BEGIN

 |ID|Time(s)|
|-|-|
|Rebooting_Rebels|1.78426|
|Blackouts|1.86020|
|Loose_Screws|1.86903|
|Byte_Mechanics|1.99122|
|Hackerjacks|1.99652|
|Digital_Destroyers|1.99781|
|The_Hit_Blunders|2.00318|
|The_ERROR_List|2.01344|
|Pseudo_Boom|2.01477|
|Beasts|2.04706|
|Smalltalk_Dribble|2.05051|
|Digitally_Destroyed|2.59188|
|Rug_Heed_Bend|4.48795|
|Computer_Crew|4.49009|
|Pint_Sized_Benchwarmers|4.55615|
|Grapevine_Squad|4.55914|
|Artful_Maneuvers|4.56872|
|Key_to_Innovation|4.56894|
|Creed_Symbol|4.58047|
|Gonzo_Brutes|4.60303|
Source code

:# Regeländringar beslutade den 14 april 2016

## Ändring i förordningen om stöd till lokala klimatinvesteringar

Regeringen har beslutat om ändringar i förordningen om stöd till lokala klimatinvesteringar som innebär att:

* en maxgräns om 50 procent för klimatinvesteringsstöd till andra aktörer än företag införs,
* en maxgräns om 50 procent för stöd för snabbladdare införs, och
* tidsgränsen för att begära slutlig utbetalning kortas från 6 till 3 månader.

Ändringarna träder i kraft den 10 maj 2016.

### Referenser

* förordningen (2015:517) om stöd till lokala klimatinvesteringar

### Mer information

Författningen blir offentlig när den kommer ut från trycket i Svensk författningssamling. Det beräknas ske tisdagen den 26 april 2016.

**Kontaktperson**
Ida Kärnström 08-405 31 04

END

▶ **ACTION ITEM**
Could you please reproduce each record exactly, leaving nothing out?

▶ **EXERCISE ANSWER**
 |ID|Time(s)|
|-|-|
|Rebooting_Rebels|1.78426|
|Blackouts|1.86020|
|Loose_Screws|1.86903|
|Byte_Mechanics|1.99122|
|Hackerjacks|1.99652|
|Digital_Destroyers|1.99781|
|The_Hit_Blunders|2.00318|
|The_ERROR_List|2.01344|
|Pseudo_Boom|2.01477|
|Beasts|2.04706|
|Smalltalk_Dribble|2.05051|
|Digitally_Destroyed|2.59188|
|Rug_Heed_Bend|4.48795|
|Computer_Crew|4.49009|
|Pint_Sized_Benchwarmers|4.55615|
|Grapevine_Squad|4.55914|
|Artful_Maneuvers|4.56872|
|Key_to_Innovation|4.56894|
|Creed_Symbol|4.58047|
|Gonzo_Brutes|4.60303|
Source code

:# Regeländringar beslutade den 14 april 2016

## Ändring i förordningen om stöd till lokala klimatinvesteringar

Regeringen har beslutat om ändringar i förordningen om stöd till lokala klimatinvesteringar som innebär att:

* en maxgräns om 50 procent för klimatinvesteringsstöd till andra aktörer än företag införs,
* en maxgräns om 50 procent för stöd för snabbladdare införs, och
* tidsgränsen för att begära slutlig utbetalning kortas från 6 till 3 månader.

Ändringarna träder i kraft den 10 maj 2016.

### Referenser

* förordningen (2015:517) om stöd till lokala klimatinvesteringar

### Mer information

Författningen blir offentlig när den kommer ut från trycket i Svensk författningssamling. Det beräknas ske tisdagen den 26 april 2016.

**Kontaktperson**
Ida Kärnström 08-405 31 04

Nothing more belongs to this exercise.